Karen Stagner, who works with the Elks Lodge to arrange the Fourth of July parade, says the Lone Star Santas are a hit wherever they go. “It’s just a tremendous group,” she says, “and some of the most caring people I’ve ever met.”

Goetz says it takes a special heart to be a Santa. “You can go to all the classes and conventions you want, but if being a good Santa isn’t in your heart, it isn’t going to matter,” he says. “People think it is easy, but you have to know how to talk to kids.”

Even though 8 in 10 Santas bleach their hair white, Goetz’s is naturally that way. His beard and belly are real, too. “The more you look real,” he says, “the more you have kids saying they met the real Santa.”

That reality is not an inexpensive proposition, says member Dennis Queen. “I have about $4,000 in each suit and have three or four of them,” he says. Queen and his wife, Jane, a Mrs. Claus, relocate from Kerrville to San Antonio in a motor home each Christmas season.

All Lone Star Santas are volunteers. They pay for their own gas, hotel stays and meals on convoys. “Every penny donated to Lone Star Santas stays in it; none of it goes to our members,” Goetz says.

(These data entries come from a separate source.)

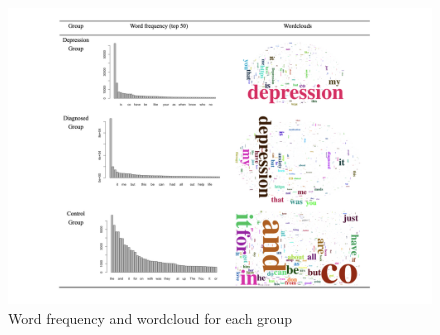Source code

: \documentclass[]{article}
\begin{document}
\begin{figure}
\centering
\includegraphics{wordclouds.png}
\caption{Word frequency and wordcloud for each group}
\end{figure}
\end{document}
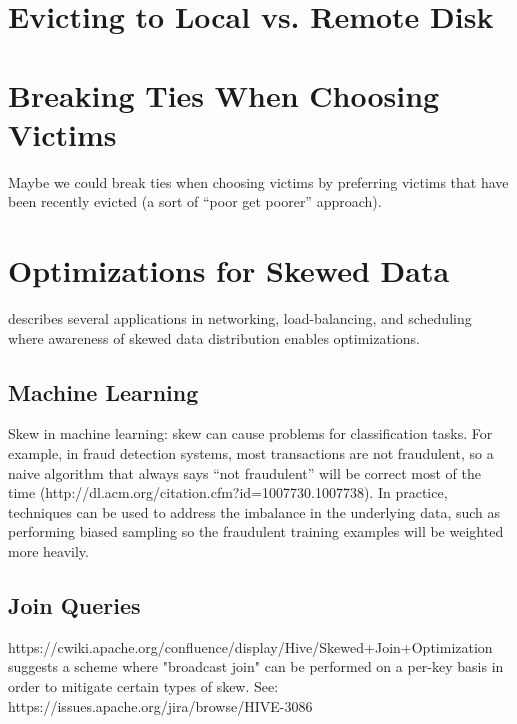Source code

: \documentclass[12pt]{article}
\begin{document}

\section{Evicting to Local vs. Remote Disk}

\section{Breaking Ties When Choosing Victims}

Maybe we could break ties when choosing victims by preferring victims that have been recently evicted (a sort of ``poor get poorer'' approach).


\section{Optimizations for Skewed Data}

\cite{perf-eval-heavy-tail} describes several applications in networking, load-balancing, and scheduling where awareness of skewed data distribution enables optimizations.

\subsection{Machine Learning}

Skew in machine learning: skew can cause problems for classification tasks.
For example, in fraud detection systems, most transactions are not
fraudulent, so a naive algorithm that always says ``not fraudulent'' will be
correct most of the time
(http://dl.acm.org/citation.cfm?id=1007730.1007738).  In practice,
techniques can be used to address the imbalance in the underlying data, such
as performing biased sampling so the fraudulent training examples will be
weighted more heavily.

\subsection{Join Queries}

https://cwiki.apache.org/confluence/display/Hive/Skewed+Join+Optimization
suggests a scheme where "broadcast join" can be performed on a per-key basis
in order to mitigate certain types of skew.  See:
https://issues.apache.org/jira/browse/HIVE-3086
\end{document}
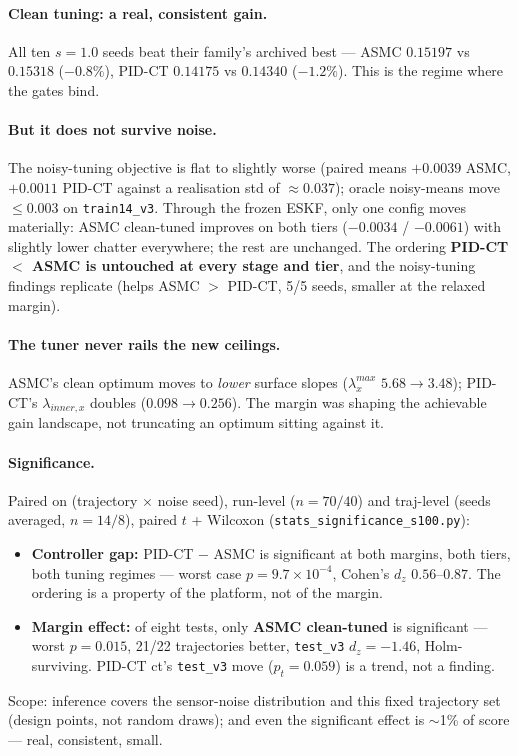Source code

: \documentclass[11pt]{article}
\begin{document}
\paragraph{Clean tuning: a real, consistent gain.} All ten $s{=}1.0$ seeds beat their
family's archived best --- ASMC $0.15197$ vs $0.15318$ ($-0.8\%$), PID-CT $0.14175$ vs
$0.14340$ ($-1.2\%$). This is the regime where the gates bind.

\paragraph{But it does not survive noise.} The noisy-tuning objective is flat to
slightly worse (paired means $+0.0039$ ASMC, $+0.0011$ PID-CT against a realisation
std of $\approx 0.037$); oracle noisy-means move $\le 0.003$ on \texttt{train14\_v3}.
Through the frozen ESKF, only one config moves materially: ASMC clean-tuned improves on
both tiers ($-0.0034$ / $-0.0061$) with slightly lower chatter everywhere; the rest are
unchanged. The ordering \textbf{PID-CT $<$ ASMC is untouched at every stage and tier},
and the noisy-tuning findings replicate (helps ASMC $>$ PID-CT, 5/5 seeds, smaller at
the relaxed margin).

\paragraph{The tuner never rails the new ceilings.} ASMC's clean optimum moves to
\emph{lower} surface slopes ($\lambda_x^{max}$ $5.68\to3.48$); PID-CT's
$\lambda_{inner,x}$ doubles ($0.098\to0.256$). The margin was shaping the achievable
gain landscape, not truncating an optimum sitting against it.

\paragraph{Significance.} Paired on (trajectory $\times$ noise seed), run-level
($n=70/40$) and traj-level (seeds averaged, $n=14/8$), paired $t$ + Wilcoxon
(\texttt{stats\_significance\_s100.py}):
\begin{itemize}[nosep]
\item \textbf{Controller gap:} PID-CT $-$ ASMC is significant at both margins, both
      tiers, both tuning regimes --- worst case $p=9.7\!\times\!10^{-4}$, Cohen's
      $d_z$ $0.56$--$0.87$. The ordering is a property of the platform, not of the
      margin.
\item \textbf{Margin effect:} of eight tests, only \textbf{ASMC clean-tuned} is
      significant --- worst $p=0.015$, 21/22 trajectories better, \texttt{test\_v3}
      $d_z=-1.46$, Holm-surviving. PID-CT ct's \texttt{test\_v3} move ($p_t=0.059$) is
      a trend, not a finding.
\end{itemize}
Scope: inference covers the sensor-noise distribution and this fixed trajectory set
(design points, not random draws); and even the significant effect is $\sim$1\% of
score --- real, consistent, small.
\end{document}
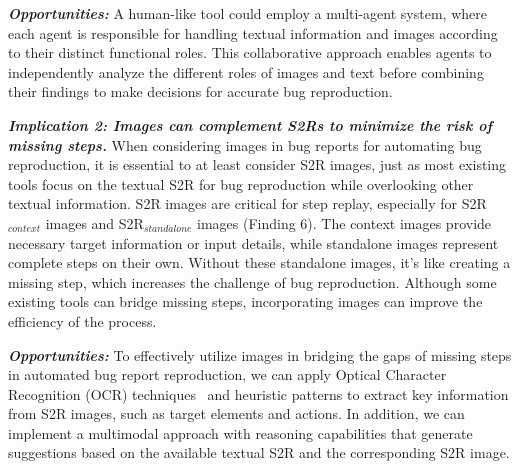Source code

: \textbf{\textit{Opportunities:}} A human-like tool could employ a multi-agent system, where each agent is responsible for handling textual information and images according to their distinct functional roles. This collaborative approach enables agents to independently analyze the different roles of images and text before combining their findings to make decisions for accurate bug reproduction.


\noindent
\textbf{\emph{Implication 2: Images can complement S2Rs to minimize the risk of missing steps.}}
When considering images in bug reports for automating bug reproduction, it is essential to at least consider S2R images, just as most existing tools focus on the textual S2R for bug reproduction while overlooking other textual information. S2R images are critical for step replay, especially for S2R$_{context}$ images and S2R$_{standalone}$ images
(Finding 6). 
The context images provide necessary target information or input details, while standalone images represent complete steps on their own. Without these standalone images, it's like creating a missing step, which increases the challenge of bug reproduction. Although some existing tools can bridge missing steps, incorporating images can improve the efficiency of the process. 


\textbf{\textit{Opportunities:}} 
To effectively utilize images in bridging the gaps of missing steps in automated bug report reproduction, we can apply Optical Character Recognition (OCR) techniques~\cite{mittal2020text} and heuristic patterns to extract key information from S2R images, such as target elements and actions. 
In addition, we can implement a multimodal approach with reasoning capabilities that generate suggestions based on the available textual S2R and the corresponding S2R image.

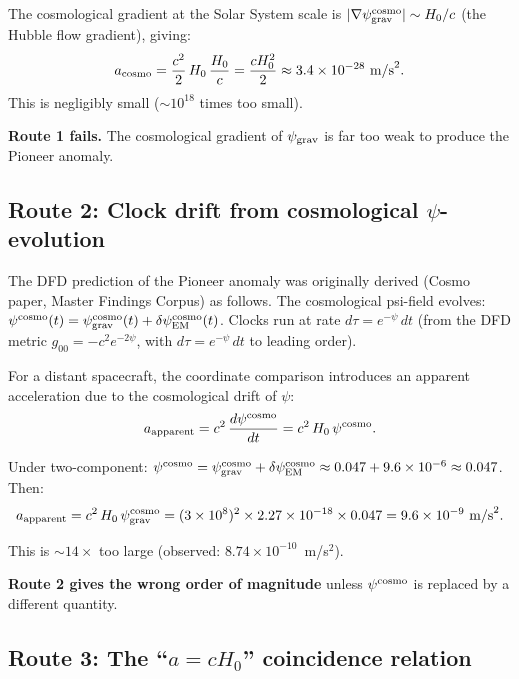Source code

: \documentclass[11pt]{article}
\newcommand{\ee}[1]{\times 10^{#1}}
\newcommand{\psigrav}{\psi_{\rm grav}}
\newcommand{\dpsiEM}{\delta\psi_{\rm EM}}
\newcommand{\Hzero}{H_0}
\begin{document}
The cosmological gradient at the Solar System scale is
$|\nabla\psigrav^{\rm cosmo}| \sim \Hzero/c$ (the Hubble flow gradient),
giving:
\begin{equation}
a_{\rm cosmo} = \frac{c^2}{2}\,\Hzero\,\frac{\Hzero}{c}
= \frac{c\Hzero^2}{2} \approx 3.4\ee{-28}~\text{m/s}^2.
\end{equation}
This is negligibly small ($\sim 10^{18}$ times too small).

\textbf{Route 1 fails.} The cosmological gradient of $\psigrav$ is
far too weak to produce the Pioneer anomaly.

\subsection{Route 2: Clock drift from cosmological $\psi$-evolution}

The DFD prediction of the Pioneer anomaly was originally derived
(Cosmo paper, Master Findings Corpus) as follows. The cosmological
psi-field evolves: $\psi^{\rm cosmo}(t) = \psigrav^{\rm cosmo}(t)
+ \dpsiEM^{\rm cosmo}(t)$. Clocks run at rate $d\tau = e^{-\psi}\,dt$
(from the DFD metric $g_{00} = -c^2 e^{-2\psi}$, with
$d\tau = e^{-\psi}\,dt$ to leading order).

For a distant spacecraft, the coordinate comparison introduces an
apparent acceleration due to the cosmological drift of $\psi$:
\begin{equation}
a_{\rm apparent} = c^2\,\frac{d\psi^{\rm cosmo}}{dt}
= c^2\,\Hzero\,\psi^{\rm cosmo}.
\end{equation}

Under two-component: $\psi^{\rm cosmo} = \psigrav^{\rm cosmo}
+ \dpsiEM^{\rm cosmo} \approx 0.047 + 9.6\ee{-6} \approx 0.047$.
Then:
\begin{equation}
a_{\rm apparent} = c^2\,\Hzero\,\psigrav^{\rm cosmo}
= (3\ee{8})^2 \times 2.27\ee{-18} \times 0.047
= 9.6\ee{-9}~\text{m/s}^2.
\end{equation}

This is $\sim 14\times$ too large (observed: $8.74\ee{-10}$~m/s$^2$).

\textbf{Route 2 gives the wrong order of magnitude} unless
$\psi^{\rm cosmo}$ is replaced by a different quantity.

\subsection{Route 3: The ``$a = c\Hzero$'' coincidence relation}
\end{document}
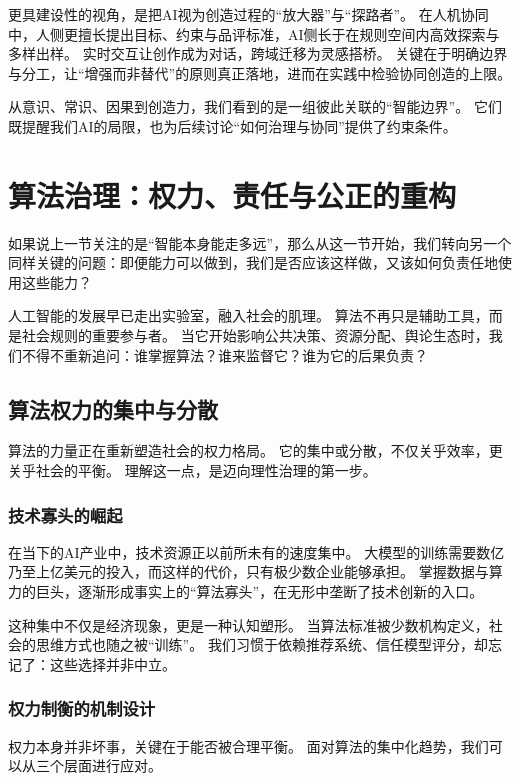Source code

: 更具建设性的视角，是把AI视为创造过程的“放大器”与“探路者”。
在人机协同中，人侧更擅长提出目标、约束与品评标准，AI侧长于在规则空间内高效探索与多样出样。
实时交互让创作成为对话，跨域迁移为灵感搭桥。
关键在于明确边界与分工，让“增强而非替代”的原则真正落地，进而在实践中检验协同创造的上限。

从意识、常识、因果到创造力，我们看到的是一组彼此关联的“智能边界”。
它们既提醒我们AI的局限，也为后续讨论“如何治理与协同”提供了约束条件。

\section{算法治理：权力、责任与公正的重构}

如果说上一节关注的是“智能本身能走多远”，那么从这一节开始，我们转向另一个同样关键的问题：即便能力可以做到，我们是否应该这样做，又该如何负责任地使用这些能力？

人工智能的发展早已走出实验室，融入社会的肌理。
算法不再只是辅助工具，而是社会规则的重要参与者。
当它开始影响公共决策、资源分配、舆论生态时，我们不得不重新追问：谁掌握算法？谁来监督它？谁为它的后果负责？

\subsection{算法权力的集中与分散}

算法的力量正在重新塑造社会的权力格局。
它的集中或分散，不仅关乎效率，更关乎社会的平衡。
理解这一点，是迈向理性治理的第一步。

\subsubsection{技术寡头的崛起}

在当下的AI产业中，技术资源正以前所未有的速度集中。
大模型的训练需要数亿乃至上亿美元的投入，而这样的代价，只有极少数企业能够承担。
掌握数据与算力的巨头，逐渐形成事实上的“算法寡头”，在无形中垄断了技术创新的入口。

这种集中不仅是经济现象，更是一种认知塑形。
当算法标准被少数机构定义，社会的思维方式也随之被“训练”。
我们习惯于依赖推荐系统、信任模型评分，却忘记了：这些选择并非中立。

\subsubsection{权力制衡的机制设计}

权力本身并非坏事，关键在于能否被合理平衡。
面对算法的集中化趋势，我们可以从三个层面进行应对。

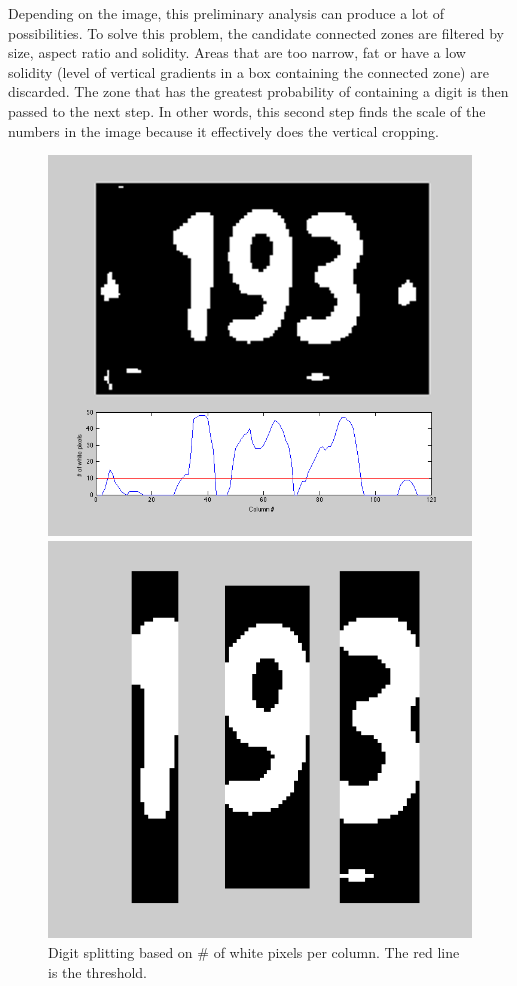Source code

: \documentclass{article} %
\begin{document}
Depending on the image, this preliminary analysis can produce a lot of possibilities. To solve this problem, the candidate connected zones are filtered by size, aspect ratio and solidity. Areas that are too narrow, fat or have a low solidity (level of vertical gradients in a box containing the connected zone) are discarded. The zone that has the greatest probability of containing a digit is then passed to the next step. In other words, this second step finds the scale of the numbers in the image because it effectively does the vertical cropping.

\begin{figure}[!htb]
  \includegraphics[width=\linewidth]{images/image08}
  \caption{Digit splitting based on # of white pixels per column. The red line is the threshold.}
  \label{fig:thres}
\endminipage\hfill
{}
  \includegraphics[width=\linewidth]{images/image04}

\end{figure}
\end{document}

Why go to all the trouble? “It’s important for kids to believe in Santa, to have something to believe in,” he says. “We try to make kids grow up too quick now. A lot of people say it is a calling, and I’m starting to believe it. I’ll probably be buried in my Santa suit.”

The organization sponsors at least one “Santa school” in Texas every year to help teach members the ropes.

Jane Queen says she and Dennis also learn a lot from other participants. “Santas are so smart and willing to share their craft,” she says.

“This is who I’ve become, all year long,” Dennis Queen says. “I think I’ve become a different person because of it. Our Christmas tree is up all year long.”

Jane Queen says that when the couple goes out, people regularly call them Santa and Mrs. Claus. “We wouldn’t trade it for anything—meeting the other Santas, the friendships we’ve developed,” she says.

Fletcher agrees that being Santa is a calling. “Once I put on the red suit and walk into a store or restaurant, invariably someone stops me and wants to get a picture with Santa,” he says. When a child says “Hi,” Fletcher explains, all of the attention goes to that child. He appreciates the smiles on every face when he leaves a restaurant because those smiles mean that the people forget about things that are going on and just enjoy a moment.

“I can’t get over what we can do,” he says, “Our brand is love, hope and joy. There’s just a joy to being Santa.”